> TRY IT
In the entries that follow, how many lines include the string "пульсационной"? The answer is the number only.

> RAW DATA
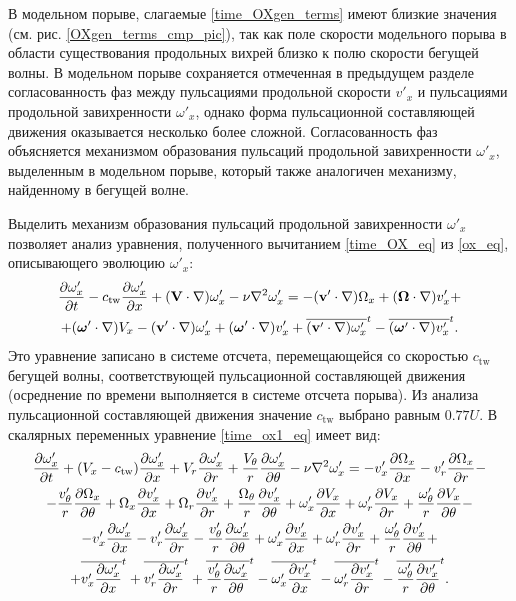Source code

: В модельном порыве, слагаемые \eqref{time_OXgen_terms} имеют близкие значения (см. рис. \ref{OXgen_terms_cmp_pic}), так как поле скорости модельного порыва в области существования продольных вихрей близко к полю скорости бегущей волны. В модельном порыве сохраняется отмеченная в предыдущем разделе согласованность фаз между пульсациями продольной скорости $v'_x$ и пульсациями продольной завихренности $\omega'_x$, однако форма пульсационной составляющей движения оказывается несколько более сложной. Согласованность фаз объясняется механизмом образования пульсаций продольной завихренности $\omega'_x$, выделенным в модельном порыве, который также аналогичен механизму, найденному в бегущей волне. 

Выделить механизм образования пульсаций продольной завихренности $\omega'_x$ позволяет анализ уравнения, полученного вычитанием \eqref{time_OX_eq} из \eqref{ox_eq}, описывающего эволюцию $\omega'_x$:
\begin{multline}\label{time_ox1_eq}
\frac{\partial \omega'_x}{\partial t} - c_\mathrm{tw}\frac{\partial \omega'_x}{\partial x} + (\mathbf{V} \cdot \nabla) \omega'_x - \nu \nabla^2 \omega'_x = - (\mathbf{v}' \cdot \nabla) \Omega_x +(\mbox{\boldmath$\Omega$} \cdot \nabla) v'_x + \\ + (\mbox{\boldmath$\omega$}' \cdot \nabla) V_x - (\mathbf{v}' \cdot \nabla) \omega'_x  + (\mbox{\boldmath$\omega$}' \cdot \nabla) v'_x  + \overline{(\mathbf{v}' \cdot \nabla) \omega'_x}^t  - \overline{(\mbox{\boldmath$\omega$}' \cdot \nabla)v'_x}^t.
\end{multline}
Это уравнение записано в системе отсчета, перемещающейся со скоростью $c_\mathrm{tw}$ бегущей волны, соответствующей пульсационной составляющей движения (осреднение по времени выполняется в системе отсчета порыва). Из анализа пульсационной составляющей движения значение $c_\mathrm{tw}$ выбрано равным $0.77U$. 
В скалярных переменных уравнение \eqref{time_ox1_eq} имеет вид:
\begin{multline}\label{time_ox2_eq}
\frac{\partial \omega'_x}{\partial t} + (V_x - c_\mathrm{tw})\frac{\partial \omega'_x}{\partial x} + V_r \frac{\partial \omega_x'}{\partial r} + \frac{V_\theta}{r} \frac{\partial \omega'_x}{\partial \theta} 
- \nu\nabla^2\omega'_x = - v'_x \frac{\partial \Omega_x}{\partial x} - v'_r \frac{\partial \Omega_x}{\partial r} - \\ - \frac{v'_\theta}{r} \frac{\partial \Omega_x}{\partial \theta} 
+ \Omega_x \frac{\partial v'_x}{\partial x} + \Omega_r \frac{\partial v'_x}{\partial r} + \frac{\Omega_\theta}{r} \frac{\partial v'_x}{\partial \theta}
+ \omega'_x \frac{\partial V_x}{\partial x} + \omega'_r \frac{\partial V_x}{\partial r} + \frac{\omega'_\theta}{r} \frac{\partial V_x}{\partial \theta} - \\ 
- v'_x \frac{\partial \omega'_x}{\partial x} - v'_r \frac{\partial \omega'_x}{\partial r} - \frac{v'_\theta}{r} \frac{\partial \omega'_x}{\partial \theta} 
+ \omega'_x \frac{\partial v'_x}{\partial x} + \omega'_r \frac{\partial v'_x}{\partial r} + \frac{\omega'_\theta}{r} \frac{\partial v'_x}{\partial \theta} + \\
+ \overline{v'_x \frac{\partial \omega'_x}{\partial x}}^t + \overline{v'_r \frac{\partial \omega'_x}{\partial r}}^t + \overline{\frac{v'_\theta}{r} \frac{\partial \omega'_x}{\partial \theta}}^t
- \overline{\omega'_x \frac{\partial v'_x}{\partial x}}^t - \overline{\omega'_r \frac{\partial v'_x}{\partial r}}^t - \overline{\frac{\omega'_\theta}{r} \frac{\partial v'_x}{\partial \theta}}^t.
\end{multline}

---

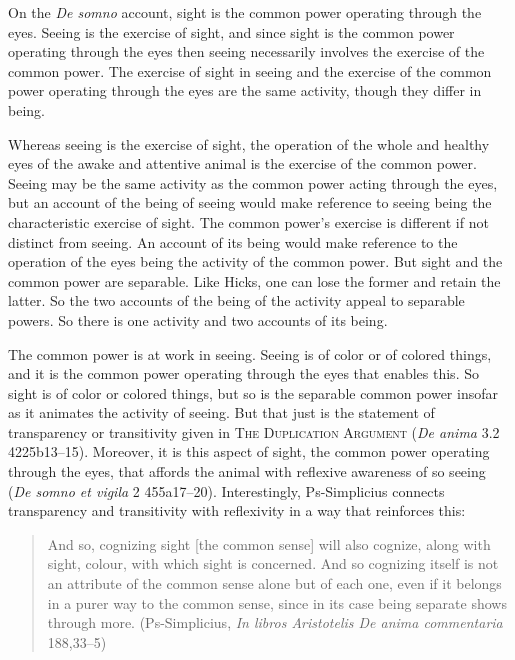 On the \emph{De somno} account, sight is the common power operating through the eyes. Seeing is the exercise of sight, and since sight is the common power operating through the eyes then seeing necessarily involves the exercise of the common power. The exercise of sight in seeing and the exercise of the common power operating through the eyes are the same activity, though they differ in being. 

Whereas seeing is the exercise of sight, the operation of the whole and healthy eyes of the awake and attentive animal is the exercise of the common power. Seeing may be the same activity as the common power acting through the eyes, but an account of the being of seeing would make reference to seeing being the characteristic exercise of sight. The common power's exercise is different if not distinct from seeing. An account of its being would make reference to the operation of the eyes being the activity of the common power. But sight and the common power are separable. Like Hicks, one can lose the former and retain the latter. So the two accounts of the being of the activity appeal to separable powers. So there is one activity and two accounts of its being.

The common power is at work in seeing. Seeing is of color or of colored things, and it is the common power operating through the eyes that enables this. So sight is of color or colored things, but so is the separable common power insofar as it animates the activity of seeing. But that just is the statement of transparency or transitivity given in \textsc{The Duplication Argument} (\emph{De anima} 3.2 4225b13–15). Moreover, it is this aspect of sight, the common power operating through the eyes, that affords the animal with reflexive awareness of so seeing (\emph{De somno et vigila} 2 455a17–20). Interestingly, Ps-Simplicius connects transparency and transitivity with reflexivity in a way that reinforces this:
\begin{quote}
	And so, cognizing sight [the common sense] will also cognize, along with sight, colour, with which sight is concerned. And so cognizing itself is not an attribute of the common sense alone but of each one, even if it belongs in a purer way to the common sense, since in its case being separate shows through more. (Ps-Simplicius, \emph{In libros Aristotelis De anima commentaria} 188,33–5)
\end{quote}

> SOLUTION TO THE EXERCISE
2